The efficacy of child restraint systems is evaluated using anthropomorphic test device (ATDs) that are intended to mimic the geometrical size and biofidelic response of a child during an MVC event. Due to a (continuing) lack of pediatric post-mortem human surrogate data, child sized Hybrid III ATDs’ anthropometries and biofidelic responses are based largely on scaling of the midsize male Hybrid III ATD which was designed at a time when vehicle safety restraint use was low, airbags were almost nonexistent, and the role of muscle tetanus in crash dynamics was not well understood. As a result, the adult ATD thoracic response to anterior compression is now criticized as stiffer than the response of a human. Although scaling from the adult ATD facilitated child ATD design, a child is not merely a small adult. Changing body proportions, anatomical shapes, and material properties exist as children age and mature into an adult body form.

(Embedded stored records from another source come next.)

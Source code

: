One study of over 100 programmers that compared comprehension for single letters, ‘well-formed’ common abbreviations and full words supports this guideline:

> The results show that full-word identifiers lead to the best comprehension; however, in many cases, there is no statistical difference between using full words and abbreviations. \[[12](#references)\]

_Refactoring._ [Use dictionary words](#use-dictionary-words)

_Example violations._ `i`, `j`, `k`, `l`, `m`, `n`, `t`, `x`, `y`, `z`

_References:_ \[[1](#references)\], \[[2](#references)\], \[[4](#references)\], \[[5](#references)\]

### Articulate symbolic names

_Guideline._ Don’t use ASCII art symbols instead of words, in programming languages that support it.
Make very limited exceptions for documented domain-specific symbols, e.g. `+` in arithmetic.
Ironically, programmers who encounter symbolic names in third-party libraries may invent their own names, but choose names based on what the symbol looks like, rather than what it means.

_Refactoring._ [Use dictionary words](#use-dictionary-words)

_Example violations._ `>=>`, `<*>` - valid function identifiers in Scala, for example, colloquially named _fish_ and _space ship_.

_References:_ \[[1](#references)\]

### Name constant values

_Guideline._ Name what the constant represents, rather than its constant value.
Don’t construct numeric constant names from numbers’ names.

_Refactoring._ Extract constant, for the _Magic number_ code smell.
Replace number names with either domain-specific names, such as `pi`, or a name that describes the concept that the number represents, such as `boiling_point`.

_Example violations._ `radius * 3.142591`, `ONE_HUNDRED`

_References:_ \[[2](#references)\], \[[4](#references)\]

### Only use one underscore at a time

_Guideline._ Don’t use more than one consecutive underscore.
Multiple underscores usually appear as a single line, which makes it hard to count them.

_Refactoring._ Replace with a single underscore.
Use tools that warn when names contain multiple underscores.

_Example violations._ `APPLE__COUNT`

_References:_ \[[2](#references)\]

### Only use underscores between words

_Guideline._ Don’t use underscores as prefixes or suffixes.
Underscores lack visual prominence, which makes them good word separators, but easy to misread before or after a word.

A novel method for determining the effective mass, damping, and stiffness of the thorax to compressive deflections utilizing nonparametric system identification techniques in combination with perturbation analysis has been developed. A series of three ATDs (6 year old, 10 year old, and midsize male Hybrid IIIs) and five adult postmortem human surrogates (PMHS) were tested in this study. ATDs and PMHS were tested in a custom made apparatus at defined levels of initial thoracic compression and perturbation speeds to encompass a range of crash relevant deflection. Impulse response functions calculated for each combination of compression and speed were fit by an underdamped second-order system for which effective mass, damping, and stiffness values were calculated.

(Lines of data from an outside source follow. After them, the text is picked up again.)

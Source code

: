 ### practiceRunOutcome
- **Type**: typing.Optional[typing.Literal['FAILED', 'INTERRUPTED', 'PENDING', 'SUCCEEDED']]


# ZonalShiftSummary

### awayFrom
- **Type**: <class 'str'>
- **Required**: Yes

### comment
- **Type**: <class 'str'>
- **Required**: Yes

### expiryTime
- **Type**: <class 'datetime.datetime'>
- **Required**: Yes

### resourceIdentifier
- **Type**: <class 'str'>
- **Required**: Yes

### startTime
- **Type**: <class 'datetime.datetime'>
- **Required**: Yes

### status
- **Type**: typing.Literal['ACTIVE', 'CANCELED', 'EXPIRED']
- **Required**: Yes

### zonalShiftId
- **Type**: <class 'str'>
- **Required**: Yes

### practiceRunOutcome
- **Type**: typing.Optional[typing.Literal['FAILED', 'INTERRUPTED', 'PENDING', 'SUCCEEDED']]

Expected differences in effective mass, damping and stiffness values between the three ATDs were not substantiated in the study. The only significant difference (p = .001) was between the stiffness values of the 6 year old (mean 72.0 ± 30.8 N/mm) and the midsize male (mean 99.2 ± 24.3 N/mm). However, anticipated differences between the PMHS and adult ATD thoraces were confirmed in this study. PMHS effective mass (mean 5.71 ± 1.25 kg) was significantly larger (p <.001) than ATD effective mass (mean 2.66 ± 0.27 kg) and PMHS effective damping (mean 677.7 ± 274.1 Ns/m) was significantly larger (p = .002) than ATD effective damping (mean 375.6 ± 65.0 Ns/m) while PMHS effective stiffness (mean 38.4 ± 22.2 N/mm) was significantly less (p <.001) than ATD effective stiffness (mean 99.2 ± 24.3 N/mm). The findings of this study suggest that the midsize male Hybrid III thorax is overly stiff and underdamped with poor mass distribution when compared to the human thorax and that large differences between the midsize male, 6, and 10 year old Hybrid III thoraces do not exist. Testing the pediatric thorax is necessary to evaluate how well the child ATDs replicate the thoracic compressive response of children.